*TASK TO COMPLETE:* Among the entries below, please show each line that carries the word "generator".

[Excerpts from a dataset]
┄┄┄┄┄┄

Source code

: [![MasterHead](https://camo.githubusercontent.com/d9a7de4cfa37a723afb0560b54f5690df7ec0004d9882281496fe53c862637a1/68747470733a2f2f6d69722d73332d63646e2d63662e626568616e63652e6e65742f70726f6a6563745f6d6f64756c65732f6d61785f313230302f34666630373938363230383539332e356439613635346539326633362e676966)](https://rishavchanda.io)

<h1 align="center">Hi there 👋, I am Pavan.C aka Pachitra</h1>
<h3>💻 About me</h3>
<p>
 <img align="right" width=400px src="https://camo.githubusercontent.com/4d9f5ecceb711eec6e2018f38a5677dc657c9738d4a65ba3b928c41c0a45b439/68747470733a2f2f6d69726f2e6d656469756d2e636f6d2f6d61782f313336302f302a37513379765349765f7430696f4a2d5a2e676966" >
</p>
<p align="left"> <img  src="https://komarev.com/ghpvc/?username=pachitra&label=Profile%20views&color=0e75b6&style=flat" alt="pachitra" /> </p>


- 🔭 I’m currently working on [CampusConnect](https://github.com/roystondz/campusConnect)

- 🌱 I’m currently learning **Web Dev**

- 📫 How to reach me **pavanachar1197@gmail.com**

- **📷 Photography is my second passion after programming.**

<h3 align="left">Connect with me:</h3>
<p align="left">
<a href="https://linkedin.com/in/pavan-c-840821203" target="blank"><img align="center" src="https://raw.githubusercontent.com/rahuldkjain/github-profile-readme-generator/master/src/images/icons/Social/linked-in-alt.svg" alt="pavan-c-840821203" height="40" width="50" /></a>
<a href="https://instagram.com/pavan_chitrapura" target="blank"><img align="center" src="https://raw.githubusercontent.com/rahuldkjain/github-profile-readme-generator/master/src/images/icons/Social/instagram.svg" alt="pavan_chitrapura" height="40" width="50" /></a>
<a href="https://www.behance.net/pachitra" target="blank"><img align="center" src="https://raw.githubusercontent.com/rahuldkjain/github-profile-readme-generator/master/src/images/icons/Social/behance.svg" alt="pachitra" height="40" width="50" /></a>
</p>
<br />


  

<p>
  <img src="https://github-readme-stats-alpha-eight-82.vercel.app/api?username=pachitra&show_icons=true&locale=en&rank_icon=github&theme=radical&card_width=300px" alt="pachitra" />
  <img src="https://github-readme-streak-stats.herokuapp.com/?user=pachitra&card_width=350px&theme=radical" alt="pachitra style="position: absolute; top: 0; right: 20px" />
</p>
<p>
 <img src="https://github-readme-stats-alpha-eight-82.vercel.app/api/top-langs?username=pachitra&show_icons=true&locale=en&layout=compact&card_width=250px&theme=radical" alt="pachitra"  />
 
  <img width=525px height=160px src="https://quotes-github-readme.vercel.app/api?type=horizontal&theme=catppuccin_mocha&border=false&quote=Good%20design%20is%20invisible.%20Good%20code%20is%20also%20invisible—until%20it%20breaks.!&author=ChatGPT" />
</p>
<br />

┄┄┄┄┄┄

*RESULT BELOW:*
<a href="https://linkedin.com/in/pavan-c-840821203" target="blank"><img align="center" src="https://raw.githubusercontent.com/rahuldkjain/github-profile-readme-generator/master/src/images/icons/Social/linked-in-alt.svg" alt="pavan-c-840821203" height="40" width="50" /></a>
<a href="https://instagram.com/pavan_chitrapura" target="blank"><img align="center" src="https://raw.githubusercontent.com/rahuldkjain/github-profile-readme-generator/master/src/images/icons/Social/instagram.svg" alt="pavan_chitrapura" height="40" width="50" /></a>
<a href="https://www.behance.net/pachitra" target="blank"><img align="center" src="https://raw.githubusercontent.com/rahuldkjain/github-profile-readme-generator/master/src/images/icons/Social/behance.svg" alt="pachitra" height="40" width="50" /></a>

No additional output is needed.